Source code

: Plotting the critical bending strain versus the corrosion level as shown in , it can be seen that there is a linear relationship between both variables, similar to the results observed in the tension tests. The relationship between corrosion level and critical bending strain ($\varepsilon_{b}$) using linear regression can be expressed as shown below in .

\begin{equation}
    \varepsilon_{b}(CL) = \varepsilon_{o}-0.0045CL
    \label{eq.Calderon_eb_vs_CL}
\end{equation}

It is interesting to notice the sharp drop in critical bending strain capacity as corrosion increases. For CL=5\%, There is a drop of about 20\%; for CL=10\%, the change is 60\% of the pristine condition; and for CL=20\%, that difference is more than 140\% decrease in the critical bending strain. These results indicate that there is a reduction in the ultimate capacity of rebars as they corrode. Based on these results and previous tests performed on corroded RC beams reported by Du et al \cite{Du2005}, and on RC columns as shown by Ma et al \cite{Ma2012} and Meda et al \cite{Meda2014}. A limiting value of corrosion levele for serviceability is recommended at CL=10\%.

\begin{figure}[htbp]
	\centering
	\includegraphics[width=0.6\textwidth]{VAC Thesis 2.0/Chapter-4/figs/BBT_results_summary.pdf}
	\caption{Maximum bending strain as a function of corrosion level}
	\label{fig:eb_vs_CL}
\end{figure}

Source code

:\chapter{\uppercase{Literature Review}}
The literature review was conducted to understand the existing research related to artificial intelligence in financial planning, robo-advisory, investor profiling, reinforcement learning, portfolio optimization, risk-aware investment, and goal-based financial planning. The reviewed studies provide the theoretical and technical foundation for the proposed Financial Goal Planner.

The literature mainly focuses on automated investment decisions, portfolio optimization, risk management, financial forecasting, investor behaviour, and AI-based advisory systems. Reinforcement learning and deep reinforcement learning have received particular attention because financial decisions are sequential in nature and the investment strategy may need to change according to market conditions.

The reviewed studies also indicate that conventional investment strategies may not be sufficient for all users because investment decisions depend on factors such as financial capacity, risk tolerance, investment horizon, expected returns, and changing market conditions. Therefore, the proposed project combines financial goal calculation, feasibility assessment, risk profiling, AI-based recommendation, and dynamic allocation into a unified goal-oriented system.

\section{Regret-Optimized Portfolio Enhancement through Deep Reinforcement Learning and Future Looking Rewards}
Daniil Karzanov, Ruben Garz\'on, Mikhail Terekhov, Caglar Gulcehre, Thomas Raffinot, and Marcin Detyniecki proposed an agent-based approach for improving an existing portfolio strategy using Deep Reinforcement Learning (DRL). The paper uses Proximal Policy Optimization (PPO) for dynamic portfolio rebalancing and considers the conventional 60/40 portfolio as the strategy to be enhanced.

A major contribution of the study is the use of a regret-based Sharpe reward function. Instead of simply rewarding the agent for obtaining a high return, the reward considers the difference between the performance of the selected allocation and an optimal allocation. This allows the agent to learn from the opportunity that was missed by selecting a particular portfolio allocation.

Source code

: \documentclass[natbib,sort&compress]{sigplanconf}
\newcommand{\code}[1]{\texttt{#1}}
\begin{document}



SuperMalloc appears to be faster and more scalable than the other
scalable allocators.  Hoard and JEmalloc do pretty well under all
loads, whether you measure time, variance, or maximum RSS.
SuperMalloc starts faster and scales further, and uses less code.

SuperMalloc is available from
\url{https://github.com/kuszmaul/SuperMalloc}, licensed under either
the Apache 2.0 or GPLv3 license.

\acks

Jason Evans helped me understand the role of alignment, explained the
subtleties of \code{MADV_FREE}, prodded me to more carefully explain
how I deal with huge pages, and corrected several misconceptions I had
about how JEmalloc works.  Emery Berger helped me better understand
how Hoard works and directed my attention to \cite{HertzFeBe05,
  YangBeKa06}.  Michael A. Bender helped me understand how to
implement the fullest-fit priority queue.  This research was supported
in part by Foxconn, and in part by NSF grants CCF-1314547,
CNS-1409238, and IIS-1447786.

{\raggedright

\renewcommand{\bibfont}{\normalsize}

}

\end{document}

• • •

What you are asked to do: Read the entries above, then pull out the lines that include "research".

Response area:
The literature review was conducted to understand the existing research related to artificial intelligence in financial planning, robo-advisory, investor profiling, reinforcement learning, portfolio optimization, risk-aware investment, and goal-based financial planning. The reviewed studies provide the theoretical and technical foundation for the proposed Financial Goal Planner.
implement the fullest-fit priority queue.  This research was supported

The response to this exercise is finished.